What the task requires:
Exactly reproduce the lines from the top of the entries below through the line containing "## Data Cleaning", with both ends included.

Data records:

────────

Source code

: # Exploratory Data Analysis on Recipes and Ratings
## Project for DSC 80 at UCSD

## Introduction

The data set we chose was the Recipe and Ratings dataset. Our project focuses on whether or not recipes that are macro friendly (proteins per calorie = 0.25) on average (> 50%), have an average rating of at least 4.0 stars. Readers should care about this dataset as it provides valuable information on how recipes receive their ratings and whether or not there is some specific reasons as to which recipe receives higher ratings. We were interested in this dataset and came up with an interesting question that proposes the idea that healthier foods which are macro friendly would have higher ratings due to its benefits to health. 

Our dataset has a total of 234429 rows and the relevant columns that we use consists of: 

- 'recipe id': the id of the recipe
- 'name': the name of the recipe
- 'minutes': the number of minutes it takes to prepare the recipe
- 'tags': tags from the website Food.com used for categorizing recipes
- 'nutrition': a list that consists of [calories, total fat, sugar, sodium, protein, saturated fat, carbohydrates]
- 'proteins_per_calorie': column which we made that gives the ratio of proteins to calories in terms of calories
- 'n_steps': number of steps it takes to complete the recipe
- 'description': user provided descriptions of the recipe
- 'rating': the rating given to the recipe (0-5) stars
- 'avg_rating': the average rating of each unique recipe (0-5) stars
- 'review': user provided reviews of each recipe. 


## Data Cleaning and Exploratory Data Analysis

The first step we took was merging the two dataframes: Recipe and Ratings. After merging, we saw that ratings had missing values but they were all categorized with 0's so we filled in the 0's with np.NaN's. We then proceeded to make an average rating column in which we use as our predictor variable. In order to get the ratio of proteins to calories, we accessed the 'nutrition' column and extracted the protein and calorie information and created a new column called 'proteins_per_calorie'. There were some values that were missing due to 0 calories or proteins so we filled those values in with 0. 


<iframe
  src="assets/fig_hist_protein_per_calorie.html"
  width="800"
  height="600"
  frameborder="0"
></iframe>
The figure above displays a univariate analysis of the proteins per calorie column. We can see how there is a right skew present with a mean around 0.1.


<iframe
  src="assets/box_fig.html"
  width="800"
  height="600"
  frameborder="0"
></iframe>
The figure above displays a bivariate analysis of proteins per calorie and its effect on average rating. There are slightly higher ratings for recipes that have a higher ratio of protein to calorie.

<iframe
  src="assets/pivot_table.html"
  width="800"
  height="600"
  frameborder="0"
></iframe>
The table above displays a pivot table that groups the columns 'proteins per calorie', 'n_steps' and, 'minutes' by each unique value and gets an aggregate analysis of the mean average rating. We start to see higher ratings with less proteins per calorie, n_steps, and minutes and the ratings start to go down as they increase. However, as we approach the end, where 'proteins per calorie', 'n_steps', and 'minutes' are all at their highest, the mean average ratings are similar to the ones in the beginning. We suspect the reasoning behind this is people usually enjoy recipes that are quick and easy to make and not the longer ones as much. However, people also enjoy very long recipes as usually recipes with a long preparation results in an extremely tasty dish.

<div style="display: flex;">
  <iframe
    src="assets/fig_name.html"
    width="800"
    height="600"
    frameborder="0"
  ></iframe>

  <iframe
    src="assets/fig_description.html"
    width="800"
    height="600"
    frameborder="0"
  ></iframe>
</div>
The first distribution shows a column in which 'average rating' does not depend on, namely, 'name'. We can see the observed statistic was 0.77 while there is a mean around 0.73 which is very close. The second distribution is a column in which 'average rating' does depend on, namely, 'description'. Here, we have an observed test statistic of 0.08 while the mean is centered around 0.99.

────────

Response to the exercise:
Source code

: # Exploratory Data Analysis on Recipes and Ratings
## Project for DSC 80 at UCSD

## Introduction

The data set we chose was the Recipe and Ratings dataset. Our project focuses on whether or not recipes that are macro friendly (proteins per calorie = 0.25) on average (> 50%), have an average rating of at least 4.0 stars. Readers should care about this dataset as it provides valuable information on how recipes receive their ratings and whether or not there is some specific reasons as to which recipe receives higher ratings. We were interested in this dataset and came up with an interesting question that proposes the idea that healthier foods which are macro friendly would have higher ratings due to its benefits to health. 

Our dataset has a total of 234429 rows and the relevant columns that we use consists of: 

- 'recipe id': the id of the recipe
- 'name': the name of the recipe
- 'minutes': the number of minutes it takes to prepare the recipe
- 'tags': tags from the website Food.com used for categorizing recipes
- 'nutrition': a list that consists of [calories, total fat, sugar, sodium, protein, saturated fat, carbohydrates]
- 'proteins_per_calorie': column which we made that gives the ratio of proteins to calories in terms of calories
- 'n_steps': number of steps it takes to complete the recipe
- 'description': user provided descriptions of the recipe
- 'rating': the rating given to the recipe (0-5) stars
- 'avg_rating': the average rating of each unique recipe (0-5) stars
- 'review': user provided reviews of each recipe. 


## Data Cleaning and Exploratory Data Analysis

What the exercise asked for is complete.